One way that the price could increase would be for the LAW design to be upgraded to include more robust armaments, such as small surface to air missiles to take down hostile helicopters and low flying planes (perhaps along the line of the Sea Sparrow missile system or even something like a Stinger man portable anti-aircraft missile), anti-drone weapons such as dazzlers or a laser weapon, some small compliment of anti-ship missiles to assist it against the lowest grade of hostile corvettes, patrol boats and frigates, and/or a small battery of surface to surface missiles similar the the HIMARS multiple rocket launcher system, to provide fire support to its Marines once they land. These kind of upgrades have been contemplated for the existing amphibious warfare fleet.

One could also imagine supplementing the LAW's resources, at additional cost, with one or more military drones for reconnaissance purposes, and also potentially to provide additional firepower at sea against less potent adversaries, or to provide close air support to disembarked Marines. 

This could be done with a helicopter-style drone along the lines of an armed version of the MQ-8 Fire Scout, perhaps outfitted with Viper Strike missiles or Griffin missiles, with something along the lines of the armed versions of the Israeli Elbit Hermes 450 fixed wing drone (which are outfitted with Hellfire missiles in their current version) modified to a seaplane configuration that could be placed in the water for launch and retrieved following a water landing with a crane. Even if these upgrades were out of the question, some sort of smaller reconnaissance drone, such as the RQ-21 Blackjack, would seem to be appropriate and even necessary. 

Some sort of upgraded firepower from the original design requirements would no doubt be popular with the Marines and would increase confidence in the ability of commanders to deploy the LAW independently, potentially increasing its value disproportionately to the increased cost per ship.

Plausible Missions

These ships fill a quite narrow mission. 

They are too slow and have too few ship based armaments to be useful for anti-piracy or anti-smuggling missions at sea, let alone combat with other warships or military submarines. They are also too slow to rapidly respond to emerging crisis situations, except to the extent that they are already forward deployed close to where they are needed.

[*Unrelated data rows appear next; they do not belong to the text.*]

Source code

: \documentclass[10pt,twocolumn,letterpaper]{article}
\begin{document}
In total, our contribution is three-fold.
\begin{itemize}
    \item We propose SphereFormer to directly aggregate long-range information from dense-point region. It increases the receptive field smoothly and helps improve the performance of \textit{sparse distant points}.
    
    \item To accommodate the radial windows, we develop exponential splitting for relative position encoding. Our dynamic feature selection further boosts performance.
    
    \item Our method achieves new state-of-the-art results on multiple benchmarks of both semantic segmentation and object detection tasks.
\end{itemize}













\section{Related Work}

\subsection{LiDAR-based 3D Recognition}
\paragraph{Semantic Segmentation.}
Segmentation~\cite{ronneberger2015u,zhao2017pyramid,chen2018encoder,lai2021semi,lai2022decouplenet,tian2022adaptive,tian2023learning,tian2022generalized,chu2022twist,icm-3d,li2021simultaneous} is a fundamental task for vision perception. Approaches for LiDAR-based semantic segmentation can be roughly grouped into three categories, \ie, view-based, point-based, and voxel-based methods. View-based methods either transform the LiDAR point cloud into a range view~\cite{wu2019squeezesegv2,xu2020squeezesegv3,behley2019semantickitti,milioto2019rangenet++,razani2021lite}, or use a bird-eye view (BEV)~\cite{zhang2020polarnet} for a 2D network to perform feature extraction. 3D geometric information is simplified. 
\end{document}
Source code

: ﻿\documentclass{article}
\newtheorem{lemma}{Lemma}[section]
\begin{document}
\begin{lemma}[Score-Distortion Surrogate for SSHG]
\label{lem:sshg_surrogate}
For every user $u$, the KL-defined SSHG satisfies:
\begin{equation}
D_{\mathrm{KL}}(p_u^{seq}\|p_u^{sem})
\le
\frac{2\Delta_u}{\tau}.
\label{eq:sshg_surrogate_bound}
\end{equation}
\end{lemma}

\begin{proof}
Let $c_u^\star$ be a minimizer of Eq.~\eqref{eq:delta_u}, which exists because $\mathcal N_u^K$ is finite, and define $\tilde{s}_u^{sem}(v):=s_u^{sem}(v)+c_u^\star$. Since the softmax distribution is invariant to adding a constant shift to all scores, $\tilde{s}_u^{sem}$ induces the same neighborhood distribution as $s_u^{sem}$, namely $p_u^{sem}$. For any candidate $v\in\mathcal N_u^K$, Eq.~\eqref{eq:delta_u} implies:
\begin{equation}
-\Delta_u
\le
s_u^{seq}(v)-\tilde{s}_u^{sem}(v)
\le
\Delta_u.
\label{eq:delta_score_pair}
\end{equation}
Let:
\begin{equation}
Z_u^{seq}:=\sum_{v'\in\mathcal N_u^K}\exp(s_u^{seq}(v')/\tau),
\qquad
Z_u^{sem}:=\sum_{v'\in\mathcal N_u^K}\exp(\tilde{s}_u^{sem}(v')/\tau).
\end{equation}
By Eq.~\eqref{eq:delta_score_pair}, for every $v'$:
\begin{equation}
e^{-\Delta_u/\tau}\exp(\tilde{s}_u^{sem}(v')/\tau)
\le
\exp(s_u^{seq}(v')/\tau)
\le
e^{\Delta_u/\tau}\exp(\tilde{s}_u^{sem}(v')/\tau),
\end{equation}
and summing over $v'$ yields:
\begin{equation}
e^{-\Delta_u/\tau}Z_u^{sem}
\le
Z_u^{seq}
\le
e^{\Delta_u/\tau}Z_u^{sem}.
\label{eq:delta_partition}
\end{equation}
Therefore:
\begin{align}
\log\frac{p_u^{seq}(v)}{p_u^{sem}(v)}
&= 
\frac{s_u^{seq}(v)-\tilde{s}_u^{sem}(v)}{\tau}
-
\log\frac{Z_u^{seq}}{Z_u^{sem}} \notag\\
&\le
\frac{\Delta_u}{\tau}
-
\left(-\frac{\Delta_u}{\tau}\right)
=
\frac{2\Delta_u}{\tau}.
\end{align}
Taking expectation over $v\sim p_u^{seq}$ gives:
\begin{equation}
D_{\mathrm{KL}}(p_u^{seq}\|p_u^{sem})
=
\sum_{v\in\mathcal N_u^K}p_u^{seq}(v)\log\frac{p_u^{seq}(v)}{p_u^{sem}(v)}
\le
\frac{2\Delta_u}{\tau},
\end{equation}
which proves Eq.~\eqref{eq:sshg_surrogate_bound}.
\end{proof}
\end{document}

They are being pitched as a way to respond to Chinese saber rattling in the South China Sea, but the design belies that claim. These ships could be quickly sunk by any country with warplanes, warships, submarines, or when they are close to shore by modern artillery systems and missile batteries. They also have no real defenses against sea based mine warfare. And, the size of the units of Marines that they deploy is too small for face any large unit of an opposing country's Army. China has all of these capabilities to an extent that only Russia, Japan, Israel, and some of our major European allies can compare.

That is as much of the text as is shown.